Aim and objective: To evaluate the feasibility of the use of Holmium:YAG (Ho:YAG) laser for hysteroscopic transection of uterine septum. Study design: A retrospective study of 36 patients with uterine septum who were treated with hysteroscopic metroplasty using Ho:YAG laser from October 2012 to August 2017. Design classification: Canadian Task Force Classification–III. Settings: A 50-bedded hospital dedicated exclusively to obstetrics, gynecology, infertility, and urology, at a district place in India.

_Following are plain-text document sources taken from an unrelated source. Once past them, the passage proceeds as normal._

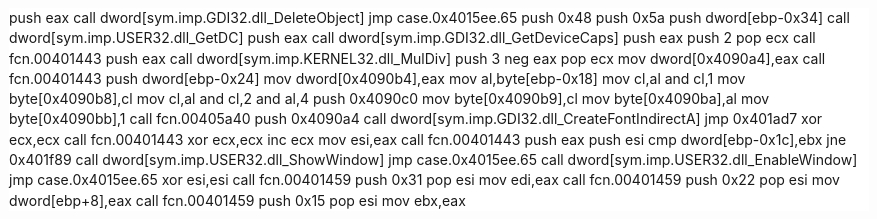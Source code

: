 push eax
call dword[sym.imp.GDI32.dll_DeleteObject]
jmp case.0x4015ee.65
push 0x48
push 0x5a
push dword[ebp-0x34]
call dword[sym.imp.USER32.dll_GetDC]
push eax
call dword[sym.imp.GDI32.dll_GetDeviceCaps]
push eax
push 2
pop ecx
call fcn.00401443
push eax
call dword[sym.imp.KERNEL32.dll_MulDiv]
push 3
neg eax
pop ecx
mov dword[0x4090a4],eax
call fcn.00401443
push dword[ebp-0x24]
mov dword[0x4090b4],eax
mov al,byte[ebp-0x18]
mov cl,al
and cl,1
mov byte[0x4090b8],cl
mov cl,al
and cl,2
and al,4
push 0x4090c0
mov byte[0x4090b9],cl
mov byte[0x4090ba],al
mov byte[0x4090bb],1
call fcn.00405a40
push 0x4090a4
call dword[sym.imp.GDI32.dll_CreateFontIndirectA]
jmp 0x401ad7
xor ecx,ecx
call fcn.00401443
xor ecx,ecx
inc ecx
mov esi,eax
call fcn.00401443
push eax
push esi
cmp dword[ebp-0x1c],ebx
jne 0x401f89
call dword[sym.imp.USER32.dll_ShowWindow]
jmp case.0x4015ee.65
call dword[sym.imp.USER32.dll_EnableWindow]
jmp case.0x4015ee.65
xor esi,esi
call fcn.00401459
push 0x31
pop esi
mov edi,eax
call fcn.00401459
push 0x22
pop esi
mov dword[ebp+8],eax
call fcn.00401459
push 0x15
pop esi
mov ebx,eax

[similar_1_ref]: /report/fcn.00401434@510c8408eb3f0420e19240592ddc0b5b
[similar_2_ref]: /report/fcn.00401596@ca0b3b300c37cf83aa8195cdd053964b
[similar_3_ref]: /report/fcn.00401434@024d69b3dfb503973cce5c1700f282aa
[similar_4_ref]: /report/fcn.00401434@50dd9b171f3df06f8ac5a3a1a47f5721
[similar_5_ref]: /report/fcn.00401434@8cfdb0713f3b8f9b0a5ef775f40cf182
[virustotal_ref]: https://www.virustotal.com/gui/file/e1c1647e2a46cfd9190abde0e66f29f3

Materials and methods: Hysteroscopic transection of the uterine septum with Ho:YAG laser was performed in 36 patients, using a 400-micron bare quartz fiber and energy equivalent to15 W. Normal saline was used as the distending medium. The operative parameters and complications were studied and compared with other studies using other energy sources for the surgery. Postoperative follow-up of 29 patients was done for 18 months to study their reproductive outcome. Relook hysteroscopy was done in eight patients who did not conceive in 8 months of the first surgery. Results: The average time taken for the procedure was 17 minutes (10–25 minutes). There were no intraoperative or immediate postoperative complications. On relook hysteroscopy in eight patients, a residual septum was found in one patient and few intrauterine adhesions were found in two patients, which were cut using Ho:YAG laser. Of the 29 patients who had been followed, 23 patients (79.3%) conceived. Out of these 23 conceived patients, 3 patients (13.0%) had abortions, two patients (8.7%) had preterm deliveries at 32 and 34 weeks, respectively, and 18 patients (78.3%) delivered after 35 weeks. So, there were a total of 20 live births (86.9% of conceptions). Conclusion: Ho:YAG laser is a precise, simple, effective, and safe tool for the procedure of hysteroscopic transection of the uterine septum.